Zadeh was inspired by the remarkable human capability to perform a wide variety of physical and mental tasks without any measurements and any computations”, e. g. parking a car, playing golf, deciphering sloppy handwriting, and summarizing a story. He distinguished between mechanical (or inanimate or man-made) systems at one hand and humanistic systems at the other hand and he saw the following state of the art in computer technology:

Unquestionably, computers have proved to be highly effective in dealing with mechanistic systems, that is, with inanimate systems whose behavior is governed by the laws of mechanics, physics, chemistry and electromagnetism. Unfortunately, the same cannot be said about humanistic systems, which – so far at least – have proved to be rather impervious to mathematical analysis and computer simulation.
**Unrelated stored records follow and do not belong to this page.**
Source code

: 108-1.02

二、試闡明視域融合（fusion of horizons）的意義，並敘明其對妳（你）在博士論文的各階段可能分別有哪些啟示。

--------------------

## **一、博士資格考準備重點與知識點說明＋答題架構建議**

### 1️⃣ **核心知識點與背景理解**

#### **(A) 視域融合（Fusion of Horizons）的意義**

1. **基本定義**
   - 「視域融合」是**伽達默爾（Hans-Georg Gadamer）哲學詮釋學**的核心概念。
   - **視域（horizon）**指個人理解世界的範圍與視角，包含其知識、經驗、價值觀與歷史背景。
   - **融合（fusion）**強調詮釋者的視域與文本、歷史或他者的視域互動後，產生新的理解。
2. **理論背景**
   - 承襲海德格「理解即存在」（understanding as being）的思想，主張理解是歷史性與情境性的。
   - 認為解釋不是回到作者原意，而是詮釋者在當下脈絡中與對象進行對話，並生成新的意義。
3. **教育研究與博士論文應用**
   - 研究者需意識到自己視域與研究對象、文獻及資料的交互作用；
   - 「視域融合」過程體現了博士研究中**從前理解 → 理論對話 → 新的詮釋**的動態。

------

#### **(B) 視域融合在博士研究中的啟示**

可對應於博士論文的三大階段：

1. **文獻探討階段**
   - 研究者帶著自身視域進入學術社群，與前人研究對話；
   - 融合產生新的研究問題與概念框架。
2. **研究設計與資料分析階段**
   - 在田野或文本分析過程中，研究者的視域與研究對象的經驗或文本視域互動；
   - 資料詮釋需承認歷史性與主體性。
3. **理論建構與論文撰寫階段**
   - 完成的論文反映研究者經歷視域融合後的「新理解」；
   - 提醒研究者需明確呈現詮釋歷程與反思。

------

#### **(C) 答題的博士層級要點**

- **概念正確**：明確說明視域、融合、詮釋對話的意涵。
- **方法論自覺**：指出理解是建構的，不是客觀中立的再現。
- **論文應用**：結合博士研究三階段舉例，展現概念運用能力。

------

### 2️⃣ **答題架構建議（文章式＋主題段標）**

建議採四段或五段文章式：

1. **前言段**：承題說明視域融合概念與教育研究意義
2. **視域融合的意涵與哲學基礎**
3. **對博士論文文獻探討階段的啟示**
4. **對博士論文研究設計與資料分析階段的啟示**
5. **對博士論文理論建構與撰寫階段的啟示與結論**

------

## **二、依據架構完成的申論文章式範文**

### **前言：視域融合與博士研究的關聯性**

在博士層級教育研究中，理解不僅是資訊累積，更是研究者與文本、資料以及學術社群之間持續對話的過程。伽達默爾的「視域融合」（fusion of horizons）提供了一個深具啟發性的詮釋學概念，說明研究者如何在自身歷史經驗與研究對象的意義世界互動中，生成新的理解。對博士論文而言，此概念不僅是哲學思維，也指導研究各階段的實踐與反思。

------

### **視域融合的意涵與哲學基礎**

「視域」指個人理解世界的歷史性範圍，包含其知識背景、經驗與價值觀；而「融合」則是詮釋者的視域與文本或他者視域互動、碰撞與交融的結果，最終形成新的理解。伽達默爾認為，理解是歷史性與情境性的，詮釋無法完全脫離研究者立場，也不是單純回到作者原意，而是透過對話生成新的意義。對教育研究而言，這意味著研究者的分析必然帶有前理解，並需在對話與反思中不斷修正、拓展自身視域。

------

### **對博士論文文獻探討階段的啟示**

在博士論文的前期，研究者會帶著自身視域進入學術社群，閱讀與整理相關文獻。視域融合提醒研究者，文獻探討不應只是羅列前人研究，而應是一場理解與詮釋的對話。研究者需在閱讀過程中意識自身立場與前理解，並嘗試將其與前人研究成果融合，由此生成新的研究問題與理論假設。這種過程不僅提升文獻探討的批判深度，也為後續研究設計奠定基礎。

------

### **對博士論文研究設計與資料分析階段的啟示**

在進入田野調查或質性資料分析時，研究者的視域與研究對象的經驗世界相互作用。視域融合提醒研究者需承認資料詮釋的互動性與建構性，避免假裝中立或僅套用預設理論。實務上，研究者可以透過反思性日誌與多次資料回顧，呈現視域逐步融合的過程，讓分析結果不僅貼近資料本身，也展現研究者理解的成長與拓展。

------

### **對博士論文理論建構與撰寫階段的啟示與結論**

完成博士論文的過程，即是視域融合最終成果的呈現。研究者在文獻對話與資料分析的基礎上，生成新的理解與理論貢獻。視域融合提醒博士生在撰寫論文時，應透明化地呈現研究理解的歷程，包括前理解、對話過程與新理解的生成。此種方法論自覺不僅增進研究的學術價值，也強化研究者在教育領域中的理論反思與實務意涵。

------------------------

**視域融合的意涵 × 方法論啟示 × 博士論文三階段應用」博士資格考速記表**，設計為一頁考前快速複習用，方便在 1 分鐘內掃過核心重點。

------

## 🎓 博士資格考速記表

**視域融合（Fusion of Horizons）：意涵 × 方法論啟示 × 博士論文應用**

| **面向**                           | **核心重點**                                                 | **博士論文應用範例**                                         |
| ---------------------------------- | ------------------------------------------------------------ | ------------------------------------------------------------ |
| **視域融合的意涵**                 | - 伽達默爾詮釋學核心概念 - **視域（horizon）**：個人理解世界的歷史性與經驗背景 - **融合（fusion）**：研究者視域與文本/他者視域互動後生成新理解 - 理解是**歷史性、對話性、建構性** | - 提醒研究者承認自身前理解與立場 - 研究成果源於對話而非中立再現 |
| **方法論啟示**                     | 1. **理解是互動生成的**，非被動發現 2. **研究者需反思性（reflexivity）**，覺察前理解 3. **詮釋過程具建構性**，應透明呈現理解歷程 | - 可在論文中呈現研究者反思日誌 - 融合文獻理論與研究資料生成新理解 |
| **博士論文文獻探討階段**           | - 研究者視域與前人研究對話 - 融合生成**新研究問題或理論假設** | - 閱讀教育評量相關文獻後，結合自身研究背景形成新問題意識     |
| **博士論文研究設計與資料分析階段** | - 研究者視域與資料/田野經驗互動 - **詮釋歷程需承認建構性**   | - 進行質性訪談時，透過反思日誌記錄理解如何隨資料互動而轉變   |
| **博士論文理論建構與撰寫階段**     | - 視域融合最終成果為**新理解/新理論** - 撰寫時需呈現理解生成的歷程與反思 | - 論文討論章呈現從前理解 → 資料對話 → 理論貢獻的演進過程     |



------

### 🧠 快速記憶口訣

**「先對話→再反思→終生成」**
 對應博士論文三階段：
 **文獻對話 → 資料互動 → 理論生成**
He defined a “humanistic system” to be

a system whose behaviour is strongly influenced by human judgment, perception or emotions. Examples of humanistic systems are: economic systems, political systems, legal systems, educational systems, etc. A single individual and his thought processes may also be viewed as a humanistic system. [51, Part I, p. 200]

Zadeh summarized “that the use of computers has not shed much light on the basic issues arising in philosophy, literature, law, politics, sociology and other human-oriented fields. Nor have computers added significantly to our understanding of human thought processes-excerpting, perhaps, some examples to the contrary that can be drawn from artificial intelligence and related fields.” [51, Part I, p. 200]
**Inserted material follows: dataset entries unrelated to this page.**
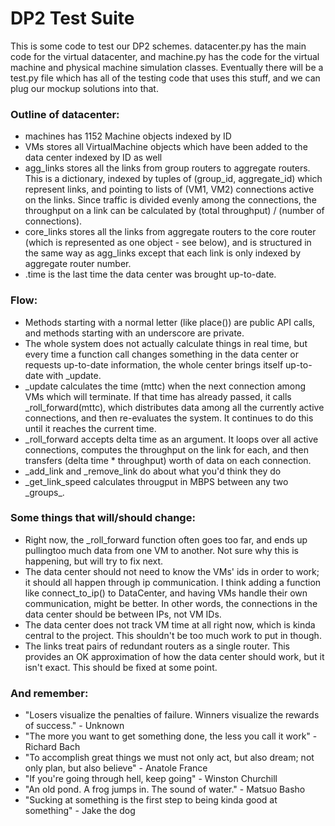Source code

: # DP2 Test Suite
This is some code to test our DP2 schemes. datacenter.py has the main code for
the virtual datacenter, and machine.py has the code for the virtual machine and
physical machine simulation classes. Eventually there will be a test.py file
which has all of the testing code that uses this stuff, and we can plug our
mockup solutions into that.

### Outline of datacenter:
 - machines has 1152 Machine objects indexed by ID 
 - VMs stores all VirtualMachine objects which have been added to the data
center indexed by ID as well
 - agg\_links stores all the links from group routers to aggregate routers. This
is a dictionary, indexed by tuples of (group\_id, aggregate\_id) which represent
links, and pointing to lists of (VM1, VM2) connections active on the links.
Since traffic is divided evenly among the connections, the throughput on a link
can be calculated by (total throughput) / (number of connections).
 - core\_links stores all the links from aggregate routers to the core router
(which is represented as one object - see below), and is structured in the same
way as agg\_links except that each link is only indexed by aggregate router
number.
 - .time is the last time the data center was brought up-to-date.
 
### Flow:
 - Methods starting with a normal letter (like place()) are public API calls,
and methods starting with an underscore are private. 
 - The whole system does not actually calculate things in real time, but every
time a function call changes something in the data center or requests
up-to-date information, the whole center brings itself up-to-date with \_update.
 - \_update calculates the time (mttc) when the next connection among VMs which
will terminate. If that time has already passed, it calls \_roll\_forward(mttc),
which distributes data among all the currently active connections, and then
re-evaluates the system. It continues to do this until it reaches the current
time.
 - \_roll\_forward accepts delta time as an argument. It loops over all active
connections, computes the throughput on the link for each, and then transfers
(delta time * throughput) worth of data on each connection.
 - \_add\_link and \_remove\_link do about what you'd think they do
 - \_get\_link\_speed calculates througput in MBPS between any two \_groups\_.

### Some things that will/should change:
 - Right now, the \_roll\_forward function often goes too far, and ends up pullingtoo much data from one VM to another. Not sure why this is happening, but will try to fix next.
 - The data center should not need to know the VMs' ids in order to work; it
   should all happen through ip communication. I think adding a function like
connect\_to\_ip() to DataCenter, and having VMs handle their own communication,
might be better. In other words, the connections in the data center should be
between IPs, not VM IDs.
 - The data center does not track VM time at all right now, which is kinda central to the project. This shouldn't be too much work to put in though.
 - The links treat pairs of redundant routers as a single router. This provides
an OK approximation of how the data center should work, but it isn't exact. This
should be fixed at some point.

### And remember:
- "Losers visualize the penalties of failure. Winners visualize the rewards of
success." - Unknown
- "The more you want to get something done, the less you call it work" - Richard
Bach
- "To accomplish great things we must not only act, but also dream; not only
plan, but also believe" - Anatole France
- "If you're going through hell, keep going" - Winston Churchill
- "An old pond. A frog jumps in. The sound of water." - Matsuo Basho
- "Sucking at something is the first step to being kinda good at something" - Jake the dog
Thus, hard computing has been very successful in hard sciences but it could not be that successful in humanistic systems in the field of soft sciences. Therefore we should open the field of applications of soft computing to the soft sciences. This is what Zadeh had in mind when he proposed the notion of soft computing:

I expected people in the social sciences-economics, psychology, philosophy, linguistics, politics, sociology, religion and numerous other areas to pick up on it. It’s been somewhat of a mystery to me why even to this day, so few social scientists have discovered how useful it could be. Instead, Fuzzy Logic was first embraced by engineers and used in industrial process controls and in ‘smart’ consumer products such as hand-held camcorders that cancel out jittering and microwaves that cook your food perfectly at the touch of a single button. I didn’t expect it to play out this way back in 1965.” [57].

The field of Soft Computing in Humanities and Social Sciences is at a turning point. Not very long ago, the very label seemed a little bit odd. Soft Computing is a technological field while Humanities and Social Sciences fall at the other pole of the academic field. In recent years, however, this has changed. The strong distinction between “science” and “humanities” has been criticized from many fronts and, at the same time, increasing cooperation between the so-called “hard sciences” and “soft-sciences” is taking place in a wide range of scientific projects dealing with very complex and interdisciplinary topics [73].

In the last fifteen years the area of Soft Computing has also experienced a gradual rapprochement to disciplines in the Humanities and Social Sciences [58, 74].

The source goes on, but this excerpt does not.